Kembali diantar oleh Kang Rahman. Setelah turun, aku memberikan sejumlah uang padanya dengan jumlah yang tak sedikit karena ia sudah mengantarku kesana kemari.
Kang Rahman tak mau mengambilnya, katanya dia ikhlas mengantarku. Dan sebenarnya dia bukan tukang ojeg yang biasa mangkal. Karena motornya berhenti, tadi langsung saja kuminta ia untuk mengejar Kang Ikbal.
Katanya sekarang rumahnya bukan di sini sekarang. Rumah yang di sini, ia kontrakan. Ia ke sini hanya untuk menemui pengontrak rumahnya.
Betapa malunya aku ketika mengetahui hal itu.
"Maafkan ya, Kang. Saya malah mengira Akang tukang ojeg. Maaf sekali lagi ya!" ucapku sembari menunduk karena malu.
"Nggak apa-apa kok Teh Alma. Ya udah saya permisi dulu aja ya, Teh!"
"Iya, hati-hati ya, Kang!"
Aku kembali ke tujuanku untuk menemui Bi Ikah. Sekarang aku sudah di depan rumahnya.
Rumah Bi Ikah berjarak beberapa rumah dari kami. Aku mendatanginya dan bertanya mengenai hal yang akan diungkapkan saat aku baru datang kemarin.
"Bi, coba teruskan ceritanya. Aku kan belum denger semua."
"Begini, Alma. Selama kamu nggak ada, kasihan anak-anakmu. Ceu Odah nggak memberi mereka jajan. Katanya sih buat ditabung sama dia. Tapi Bibi nggak yakin bisa ditabung, yang ada Ceu Odah beli terus perhiasan. Diunjuk-unjukin sama Bibi."
"Astaghfirullah.

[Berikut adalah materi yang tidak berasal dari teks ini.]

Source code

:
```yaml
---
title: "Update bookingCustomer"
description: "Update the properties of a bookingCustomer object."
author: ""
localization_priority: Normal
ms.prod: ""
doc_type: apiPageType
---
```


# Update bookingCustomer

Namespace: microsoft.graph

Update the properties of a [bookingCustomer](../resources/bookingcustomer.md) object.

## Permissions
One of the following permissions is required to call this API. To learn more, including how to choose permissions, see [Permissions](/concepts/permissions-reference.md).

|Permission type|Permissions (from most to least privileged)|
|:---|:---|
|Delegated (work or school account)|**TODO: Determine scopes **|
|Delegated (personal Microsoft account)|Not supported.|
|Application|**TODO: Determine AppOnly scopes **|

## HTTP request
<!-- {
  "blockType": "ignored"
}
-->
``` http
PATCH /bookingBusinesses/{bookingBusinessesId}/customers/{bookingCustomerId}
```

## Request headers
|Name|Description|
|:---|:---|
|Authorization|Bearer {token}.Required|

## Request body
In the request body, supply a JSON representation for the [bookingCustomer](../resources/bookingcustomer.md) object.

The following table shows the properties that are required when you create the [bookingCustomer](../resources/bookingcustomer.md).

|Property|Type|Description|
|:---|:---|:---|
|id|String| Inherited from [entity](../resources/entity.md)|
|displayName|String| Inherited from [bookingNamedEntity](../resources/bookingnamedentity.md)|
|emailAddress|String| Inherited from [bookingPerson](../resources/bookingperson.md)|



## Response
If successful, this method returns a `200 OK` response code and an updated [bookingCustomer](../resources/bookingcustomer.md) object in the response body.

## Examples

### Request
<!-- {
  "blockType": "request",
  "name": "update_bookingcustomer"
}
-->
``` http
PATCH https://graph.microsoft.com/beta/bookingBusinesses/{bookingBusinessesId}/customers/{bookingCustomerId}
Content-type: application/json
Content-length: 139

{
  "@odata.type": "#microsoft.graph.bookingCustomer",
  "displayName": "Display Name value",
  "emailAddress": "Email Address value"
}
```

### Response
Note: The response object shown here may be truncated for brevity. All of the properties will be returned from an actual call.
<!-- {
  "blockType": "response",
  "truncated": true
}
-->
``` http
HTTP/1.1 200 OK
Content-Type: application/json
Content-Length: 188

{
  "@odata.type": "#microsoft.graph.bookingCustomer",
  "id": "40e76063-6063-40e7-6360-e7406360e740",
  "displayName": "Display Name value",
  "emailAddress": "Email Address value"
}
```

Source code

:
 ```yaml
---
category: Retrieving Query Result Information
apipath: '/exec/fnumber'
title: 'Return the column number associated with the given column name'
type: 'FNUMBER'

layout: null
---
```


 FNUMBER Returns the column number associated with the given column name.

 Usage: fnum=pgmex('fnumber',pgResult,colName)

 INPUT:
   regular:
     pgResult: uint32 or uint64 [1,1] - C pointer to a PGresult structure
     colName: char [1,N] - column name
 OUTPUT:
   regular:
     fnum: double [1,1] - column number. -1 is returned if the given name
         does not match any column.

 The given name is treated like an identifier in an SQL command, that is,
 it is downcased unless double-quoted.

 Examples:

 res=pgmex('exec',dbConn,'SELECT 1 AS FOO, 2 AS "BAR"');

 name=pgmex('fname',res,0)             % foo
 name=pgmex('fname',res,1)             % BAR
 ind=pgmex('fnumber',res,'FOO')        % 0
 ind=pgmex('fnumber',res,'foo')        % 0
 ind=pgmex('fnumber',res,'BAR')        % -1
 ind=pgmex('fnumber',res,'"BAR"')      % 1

Pantes aja, masa kasur, lemari di kamar anak-anak yang udah nggak layak pakai. Kalau di kamar Ibu memang udah ganti baru." Aku duduk sembari memegangi kedua pelipisku.
"Iya. Memang seperti itu. Kalau lebaran, emang dibeliin baju? Enggak!"
"Ya Allah, kasihan Hanif sama Hanifa. Iya kata tetangga baju seragamnya biasanya udah kumel."
"Iya bener itu. Lihat aja badan anakmu memang nambah tinggi, tapi kurus-kurus kan?"
"Padahal aku meminta Ibu kasih makanan sehat, untuk susu juga aku kasih, Bi. Kalau kayak gini, aku harus buat perhitungan sama Ibu."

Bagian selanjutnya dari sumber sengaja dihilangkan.